Data items:
════════════════════

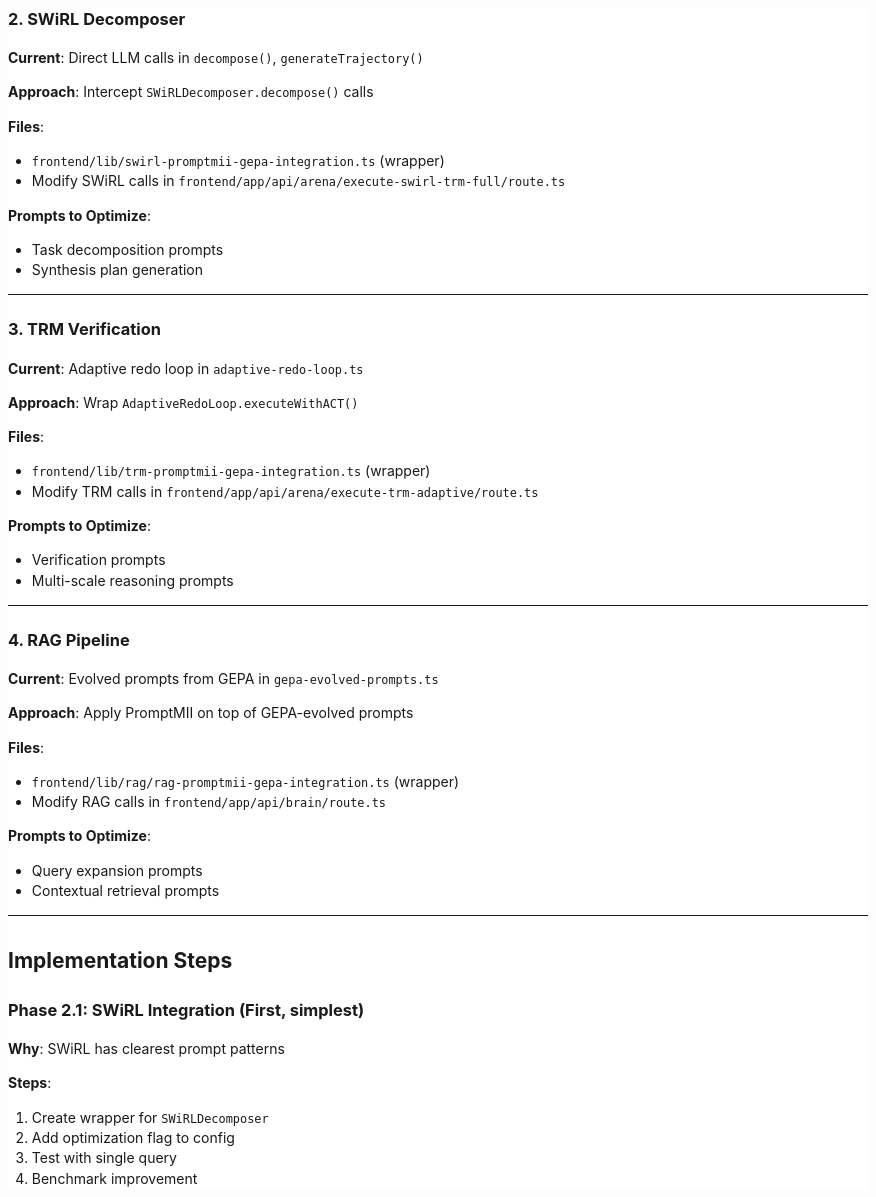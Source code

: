 ### 2. SWiRL Decomposer

**Current**: Direct LLM calls in `decompose()`, `generateTrajectory()`

**Approach**: Intercept `SWiRLDecomposer.decompose()` calls

**Files**:
- `frontend/lib/swirl-promptmii-gepa-integration.ts` (wrapper)
- Modify SWiRL calls in `frontend/app/api/arena/execute-swirl-trm-full/route.ts`

**Prompts to Optimize**:
- Task decomposition prompts
- Synthesis plan generation

---

### 3. TRM Verification

**Current**: Adaptive redo loop in `adaptive-redo-loop.ts`

**Approach**: Wrap `AdaptiveRedoLoop.executeWithACT()`

**Files**:
- `frontend/lib/trm-promptmii-gepa-integration.ts` (wrapper)
- Modify TRM calls in `frontend/app/api/arena/execute-trm-adaptive/route.ts`

**Prompts to Optimize**:
- Verification prompts
- Multi-scale reasoning prompts

---

### 4. RAG Pipeline

**Current**: Evolved prompts from GEPA in `gepa-evolved-prompts.ts`

**Approach**: Apply PromptMII on top of GEPA-evolved prompts

**Files**:
- `frontend/lib/rag/rag-promptmii-gepa-integration.ts` (wrapper)
- Modify RAG calls in `frontend/app/api/brain/route.ts`

**Prompts to Optimize**:
- Query expansion prompts
- Contextual retrieval prompts

---

## Implementation Steps

### Phase 2.1: SWiRL Integration (First, simplest)

**Why**: SWiRL has clearest prompt patterns

**Steps**:
1. Create wrapper for `SWiRLDecomposer`
2. Add optimization flag to config
3. Test with single query
4. Benchmark improvement
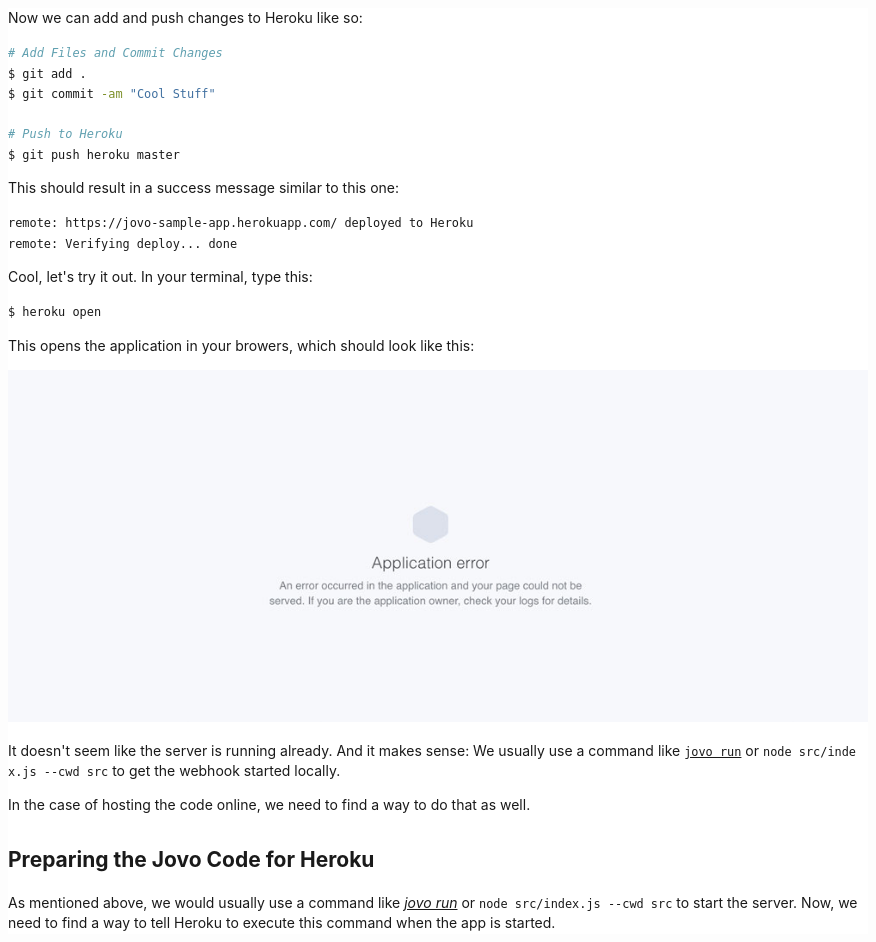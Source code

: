 Now we can add and push changes to Heroku like so:

```sh
# Add Files and Commit Changes
$ git add .
$ git commit -am "Cool Stuff"

# Push to Heroku
$ git push heroku master
```

This should result in a success message similar to this one:

```text
remote: https://jovo-sample-app.herokuapp.com/ deployed to Heroku
remote: Verifying deploy... done
```

Cool, let's try it out. In your terminal, type this:

```sh
$ heroku open
```

This opens the application in your browers, which should look like this:

![](./img/heroku-application-error.jpg)
 
It doesn't seem like the server is running already. And it makes sense: We usually use a command like [`jovo run`](https://www.jovo.tech/docs/cli/run) or `node src/index.js --cwd src` to get the webhook started locally.

In the case of hosting the code online, we need to find a way to do that as well.

## Preparing the Jovo Code for Heroku

As mentioned above, we would usually use a command like [_jovo run_](https://www.jovo.tech/docs/cli/run) or `node src/index.js --cwd src` to start the server. Now, we need to find a way to tell Heroku to execute this command when the app is started.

════════════════════

EXERCISE GOAL - Please filter the data down to the lines containing the word "usually".

EXERCISE ANSWER -
It doesn't seem like the server is running already. And it makes sense: We usually use a command like [`jovo run`](https://www.jovo.tech/docs/cli/run) or `node src/index.js --cwd src` to get the webhook started locally.
As mentioned above, we would usually use a command like [_jovo run_](https://www.jovo.tech/docs/cli/run) or `node src/index.js --cwd src` to start the server. Now, we need to find a way to tell Heroku to execute this command when the app is started.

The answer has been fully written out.